Nelder-Mead polytope

  • Variations are possible, in particular with regard to step length and shrinkage factors.
  • Slower rate of convergence than Newton type algorithms
  • Nelder-Mead is good if the answer does not need to be accurate, and derivatives are difficult to compute.
  • Not recommended for general purpose modelling software.

Other methods

  • In likelihood maximisation contexts, the method of scoring is used.
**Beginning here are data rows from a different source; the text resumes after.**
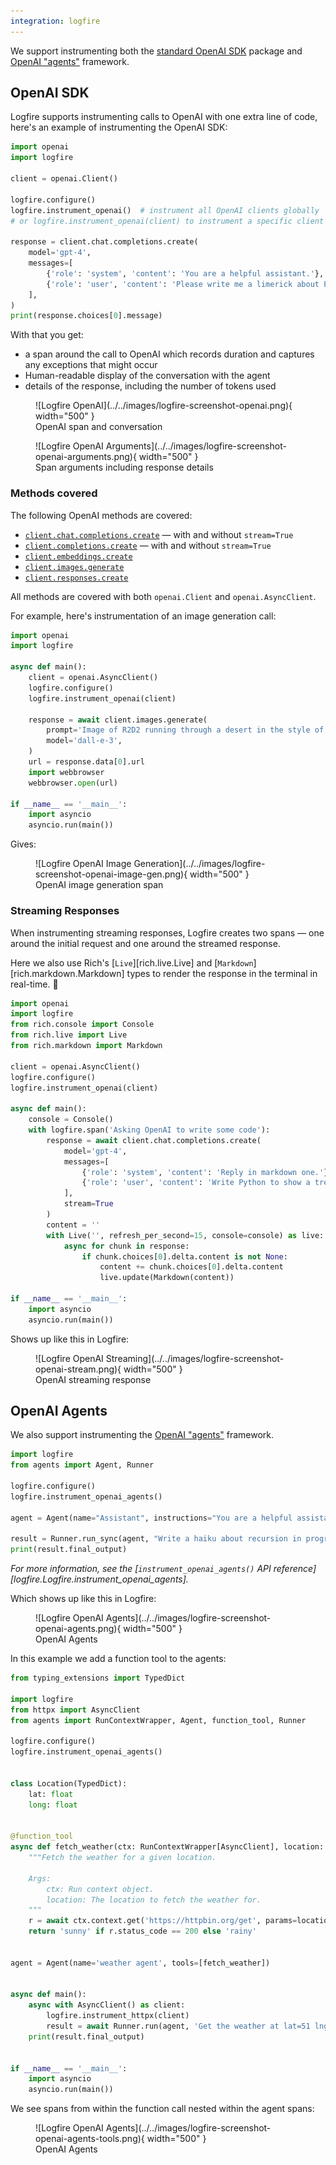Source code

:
 ```yaml
---
integration: logfire
---
```


We support instrumenting both the [standard OpenAI SDK](https://github.com/openai/openai-python) package and [OpenAI "agents"](https://github.com/openai/openai-agents-python) framework.

## OpenAI SDK

Logfire supports instrumenting calls to OpenAI with one extra line of code, here's an example of instrumenting
the OpenAI SDK:

```python hl_lines="7"
import openai
import logfire

client = openai.Client()

logfire.configure()
logfire.instrument_openai()  # instrument all OpenAI clients globally
# or logfire.instrument_openai(client) to instrument a specific client instance

response = client.chat.completions.create(
    model='gpt-4',
    messages=[
        {'role': 'system', 'content': 'You are a helpful assistant.'},
        {'role': 'user', 'content': 'Please write me a limerick about Python logging.'},
    ],
)
print(response.choices[0].message)
```

With that you get:

* a span around the call to OpenAI which records duration and captures any exceptions that might occur
* Human-readable display of the conversation with the agent
* details of the response, including the number of tokens used

<figure markdown="span">
  ![Logfire OpenAI](../../images/logfire-screenshot-openai.png){ width="500" }
  <figcaption>OpenAI span and conversation</figcaption>
</figure>

<figure markdown="span">
  ![Logfire OpenAI Arguments](../../images/logfire-screenshot-openai-arguments.png){ width="500" }
  <figcaption>Span arguments including response details</figcaption>
</figure>

### Methods covered

The following OpenAI methods are covered:

- [`client.chat.completions.create`](https://platform.openai.com/docs/guides/text-generation/chat-completions-api) — with and without `stream=True`
- [`client.completions.create`](https://platform.openai.com/docs/guides/text-generation/completions-api) — with and without `stream=True`
- [`client.embeddings.create`](https://platform.openai.com/docs/guides/embeddings/how-to-get-embeddings)
- [`client.images.generate`](https://platform.openai.com/docs/guides/images/generations)
- [`client.responses.create`](https://platform.openai.com/docs/api-reference/responses)

All methods are covered with both `openai.Client` and `openai.AsyncClient`.

For example, here's instrumentation of an image generation call:

```python
import openai
import logfire

async def main():
    client = openai.AsyncClient()
    logfire.configure()
    logfire.instrument_openai(client)

    response = await client.images.generate(
        prompt='Image of R2D2 running through a desert in the style of cyberpunk.',
        model='dall-e-3',
    )
    url = response.data[0].url
    import webbrowser
    webbrowser.open(url)

if __name__ == '__main__':
    import asyncio
    asyncio.run(main())
```

Gives:

<figure markdown="span">
  ![Logfire OpenAI Image Generation](../../images/logfire-screenshot-openai-image-gen.png){ width="500" }
  <figcaption>OpenAI image generation span</figcaption>
</figure>

### Streaming Responses

When instrumenting streaming responses, Logfire creates two spans — one around the initial request and one
around the streamed response.

Here we also use Rich's [`Live`][rich.live.Live] and [`Markdown`][rich.markdown.Markdown] types to render the response in the terminal in real-time. :dancer:

```python
import openai
import logfire
from rich.console import Console
from rich.live import Live
from rich.markdown import Markdown

client = openai.AsyncClient()
logfire.configure()
logfire.instrument_openai(client)

async def main():
    console = Console()
    with logfire.span('Asking OpenAI to write some code'):
        response = await client.chat.completions.create(
            model='gpt-4',
            messages=[
                {'role': 'system', 'content': 'Reply in markdown one.'},
                {'role': 'user', 'content': 'Write Python to show a tree of files 🤞.'},
            ],
            stream=True
        )
        content = ''
        with Live('', refresh_per_second=15, console=console) as live:
            async for chunk in response:
                if chunk.choices[0].delta.content is not None:
                    content += chunk.choices[0].delta.content
                    live.update(Markdown(content))

if __name__ == '__main__':
    import asyncio
    asyncio.run(main())
```

Shows up like this in Logfire:

<figure markdown="span">
  ![Logfire OpenAI Streaming](../../images/logfire-screenshot-openai-stream.png){ width="500" }
  <figcaption>OpenAI streaming response</figcaption>
</figure>

## OpenAI Agents

We also support instrumenting the [OpenAI "agents"](https://github.com/openai/openai-agents-python) framework.

```python hl_lines="5"
import logfire
from agents import Agent, Runner

logfire.configure()
logfire.instrument_openai_agents()

agent = Agent(name="Assistant", instructions="You are a helpful assistant")

result = Runner.run_sync(agent, "Write a haiku about recursion in programming.")
print(result.final_output)
```

_For more information, see the [`instrument_openai_agents()` API reference][logfire.Logfire.instrument_openai_agents]._

Which shows up like this in Logfire:

<figure markdown="span">
  ![Logfire OpenAI Agents](../../images/logfire-screenshot-openai-agents.png){ width="500" }
  <figcaption>OpenAI Agents</figcaption>
</figure>

In this example we add a function tool to the agents:

```python
from typing_extensions import TypedDict

import logfire
from httpx import AsyncClient
from agents import RunContextWrapper, Agent, function_tool, Runner

logfire.configure()
logfire.instrument_openai_agents()


class Location(TypedDict):
    lat: float
    long: float


@function_tool
async def fetch_weather(ctx: RunContextWrapper[AsyncClient], location: Location) -> str:
    """Fetch the weather for a given location.

    Args:
        ctx: Run context object.
        location: The location to fetch the weather for.
    """
    r = await ctx.context.get('https://httpbin.org/get', params=location)
    return 'sunny' if r.status_code == 200 else 'rainy'


agent = Agent(name='weather agent', tools=[fetch_weather])


async def main():
    async with AsyncClient() as client:
        logfire.instrument_httpx(client)
        result = await Runner.run(agent, 'Get the weather at lat=51 lng=0.2', context=client)
    print(result.final_output)


if __name__ == '__main__':
    import asyncio
    asyncio.run(main())
```

We see spans from within the function call nested within the agent spans:

<figure markdown="span">
  ![Logfire OpenAI Agents](../../images/logfire-screenshot-openai-agents-tools.png){ width="500" }
  <figcaption>OpenAI Agents</figcaption>
</figure>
This replaces the Hessian in Newton's method with the expected Hessian.
  • Conjugate gradient method is another way of getting a Newton type method when only first derivatives are available. It is applicable when the objective is somehow related to a sum of squares of differences between data and fitted values. This is closely related to the algorithm for fitting generalised linear models (GLMs).

Other methods

  • Simulated annealing is a method for optimising difficult objectives, such as those arising in discrete optimisation problems, or with very spiky objective functions. The basic idea is to propose random changes in \(\boldsymbol{x}\), always accepting a change which reduces \(f(\boldsymbol{x})\), but also accepting moves which increase the objective, with a probability which decreases with the size of increase, andalso decreases as the optimisation progresses.
  • The Expectation-Maximisation algorithm is a useful approach to likelihood maximisation when there are missing data or random effects that are difficult to integrate out.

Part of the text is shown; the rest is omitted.